- IATA: none; ICAO: none; FAA LID: D98;

Summary
- Airport type: Public
- Operator: State of Michigan
- Location: Romeo, Michigan
- Elevation AMSL: 738.5 ft / 225 m
- Coordinates: 42°47′52″N 82°58′33″W﻿ / ﻿42.79768°N 82.97587°W

Map
- D98 Location of airport in MichiganD98D98 (the United States)

Runways
| Direction | Length |  | Surface |
| ft | m |
| 18/36 | 4,000 | 1,219 | Asphalt |

Statistics
- Aircraft movements (2021): 15,000
- Based aircraft (2021): 30

= Romeo State Airport =

Romeo State Airport is a public airport owned and operated by the State of Michigan located 2 miles (3.2 km) east of Romeo, Michigan, United States. The airport is uncontrolled and is used for general aviation purposes. It is included in the Federal Aviation Administration (FAA) National Plan of Integrated Airport Systems for 2017–2021, in which it is categorized as a local reliever airport facility.

==Facilities and aircraft==
The airport has a single runway, designated as runway 18/36. Previously, the airport had an additional two runways: 15/33 and 9/27. These runways are currently closed and unusable, however a portion of the old 9/27 runway is currently used as a taxiway.

For the 12-month period ending December 31, 2021, the airport had 15,000 aircraft operations, an average of 41 per day. It consisted completely of general aviation. For the same time period, there are 30 aircraft based on the airport, all single-engine airplanes.

The airport has an FBO which offers fuel, hangars, a conference room, and other amenities.

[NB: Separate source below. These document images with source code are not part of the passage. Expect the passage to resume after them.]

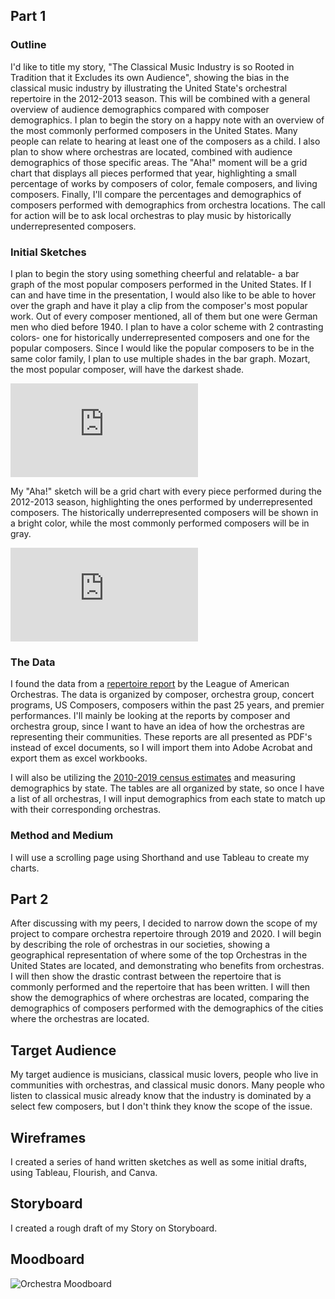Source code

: ## Part 1
### Outline 
I'd like to title my story, "The Classical Music Industry is so Rooted in Tradition that it Excludes its own Audience", showing the bias in the classical music industry by illustrating the United State's orchestral repertoire in the 2012-2013 season. This will be combined with a general overview of audience demographics compared with composer demographics. I plan to begin the story on a happy note with an overview of the most commonly performed composers in the United States. Many people can relate to hearing at least one of the composers as a child. I also plan to show where orchestras are located, combined with audience demographics of those specific areas. The "Aha!" moment will be a grid chart that displays all pieces performed that year, highlighting a small percentage of works by composers of color, female composers, and living composers. Finally, I'll compare the percentages and demographics of composers performed with demographics from orchestra locations. The call for action will be to ask local orchestras to play music by historically underrepresented composers. 

### Initial Sketches 
I plan to begin the story using something cheerful and relatable- a bar graph of the most popular composers performed in the United States. If I can and have time in the presentation, I would also like to be able to hover over the graph and have it play a clip from the composer's most popular work. Out of every composer mentioned, all of them but one were German men who died before 1940. I plan to have a color scheme with 2 contrasting colors- one for historically underrepresented composers and one for the popular composers. Since I would like the popular composers to be in the same color family, I plan to use multiple shades in the bar graph. Mozart, the most popular composer, will have the darkest shade. 

![most popular composers](https://github.com/kmclement/Clement--portfolio/files/7232731/IMG_5707.heic.pdf)

My "Aha!" sketch will be a grid chart with every piece performed during the 2012-2013 season, highlighting the ones performed by underrepresented composers. The historically underrepresented composers will be shown in a bright color, while the most commonly performed composers will be in gray. 

![Underrepresented composers data](https://github.com/kmclement/Clement--portfolio/files/7232732/IMG_5706.heic.pdf)


### The Data
I found the data from a [repertoire report](https://americanorchestras.org/orchestra-repertoire-report-orr-2012-2013/) by the League of American Orchestras. The data is organized by composer, orchestra group, concert programs, US Composers, composers within the past 25 years, and premier performances. I'll mainly be looking at the reports by composer and orchestra group, since I want to have an idea of how the orchestras are representing their communities. These reports are all presented as PDF's instead of excel documents, so I will import them into Adobe Acrobat and export them as excel workbooks. 

I will also be utilizing the [2010-2019 census estimates](https://www.census.gov/data/tables/time-series/demo/popest/2010s-state-detail.html) and measuring demographics by state. The tables are all organized by state, so once I have a list of all orchestras, I will input demographics from each state to match up with their corresponding orchestras. 

### Method and Medium
I will use a scrolling page using Shorthand and use Tableau to create my charts. 

## Part 2

After discussing with my peers, I decided to narrow down the scope of my project to compare orchestra repertoire through 2019 and 2020. I will begin by describing the role of orchestras in our societies, showing a geographical representation of where some of the top Orchestras in the United States are located, and demonstrating who benefits from orchestras. I will then show the drastic contrast between the repertoire that is commonly performed and the repertoire that has been written. I will then show the demographics of where orchestras are located, comparing the demographics of composers performed with the demographics of the cities where the orchestras are located. 

## Target Audience
My target audience is musicians, classical music lovers, people who live in communities with orchestras, and classical music donors. Many people who listen to classical music already know that the industry is dominated by a select few composers, but I don't think they know the scope of the issue. 

## Wireframes
I created a series of hand written sketches as well as some initial drafts, using Tableau, Flourish, and Canva. 

## Storyboard
I created a rough draft of my Story on Storyboard.

<script src="https://carnegiemellon.shorthandstories.com/orchestrarepdraft/embed.js"></script>


## Moodboard
![Orchestra Moodboard](https://user-images.githubusercontent.com/89738442/135734427-5c4213f4-93aa-4e31-b3d8-9625a7cb167a.png)

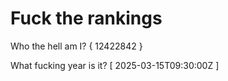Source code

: # Fuck the rankings

Who the hell am I?
{ 12422842 }

What fucking year is it?
[ 2025-03-15T09:30:00Z ]
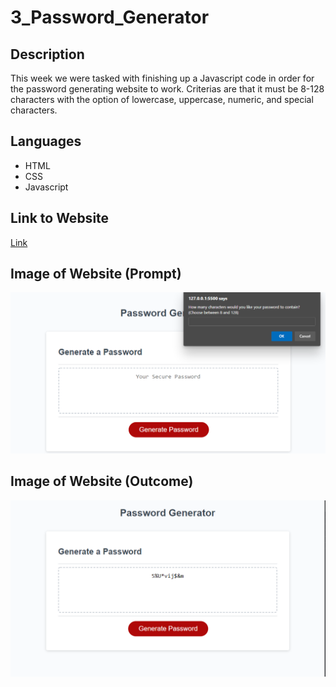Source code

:# 3_Password_Generator

## Description
This week we were tasked with finishing up a Javascript code in order for the password generating website to work. Criterias are that it must be 8-128 characters with the option of lowercase, uppercase, numeric, and special characters.

## Languages
* HTML
* CSS
* Javascript

## Link to Website
[Link](https://crestatic.github.io/3_Password_Generator/)

## Image of Website (Prompt)
![alttext](./assets/prompt.PNG)

## Image of Website (Outcome)
![alttext](./assets/Outcome.PNG)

==Accidents and incidents==
- On April 5, 1990, a Beechcraft Bonanza crashed near Romeo State Airport due to pilot incapacitation.
- On November 22, 1991, a Beechcraft King Air crashed on approach to Romeo State due to the pilot's improper inflight decisionmaking and descent below minimum descent altitude during an instrument approach.
- On August 28, 2001, an American Champion Citabria sustained substantial damage during a forced landing after takeoff from Romeo State Airport. The aircraft experienced a loss of engine power after departing from Runway 33. The pilots tried to land on runway 9 but impacted the ground to the right of the runway. The reason for the loss of engine power is undetermined.
- On June 27, 2003, a Cessna 172 Skyhawk was substantially damaged during a go-around attempt at Romeo State. While the aircraft was landing on Runway 27, its right brake and wheel locked, and the aircraft departed the runway and struck a parked aircraft on the ramp. The probable cause was found to be the pilot's inability to maintain directional control during landing.
- On December 31, 2006, a Piper PA-32 Cherokee Six crashed while on the VOR approach to Romeo State. The probable cause of the aircraft was found to be the pilot's failure to maintain aircraft control nor a proper descent rate during the approach, with contributing factors including low clouds and moderate-to-heavy rain.
- On April 24, 2008, a Cessna 182 Skylane impacted terrain while attempting to land at Romeo State. The probable cause was found to be a misjudged landing flare by the pilot, and the inadequate landing gear inspection/repair procedure used by other maintenance personnel, resulting in the failure of the main landing gear strut during landing.
- On September 15, 2021, an American Eurocopter AS350 operated by the Oakland County Sheriff was substantially damaged during a hard landing while training at Romeo State. The aircraft is reported to have lost power 20 feet above the ground and dropped down to the asphalt below. The aircraft's fuel control lever was not fully engaged at the time.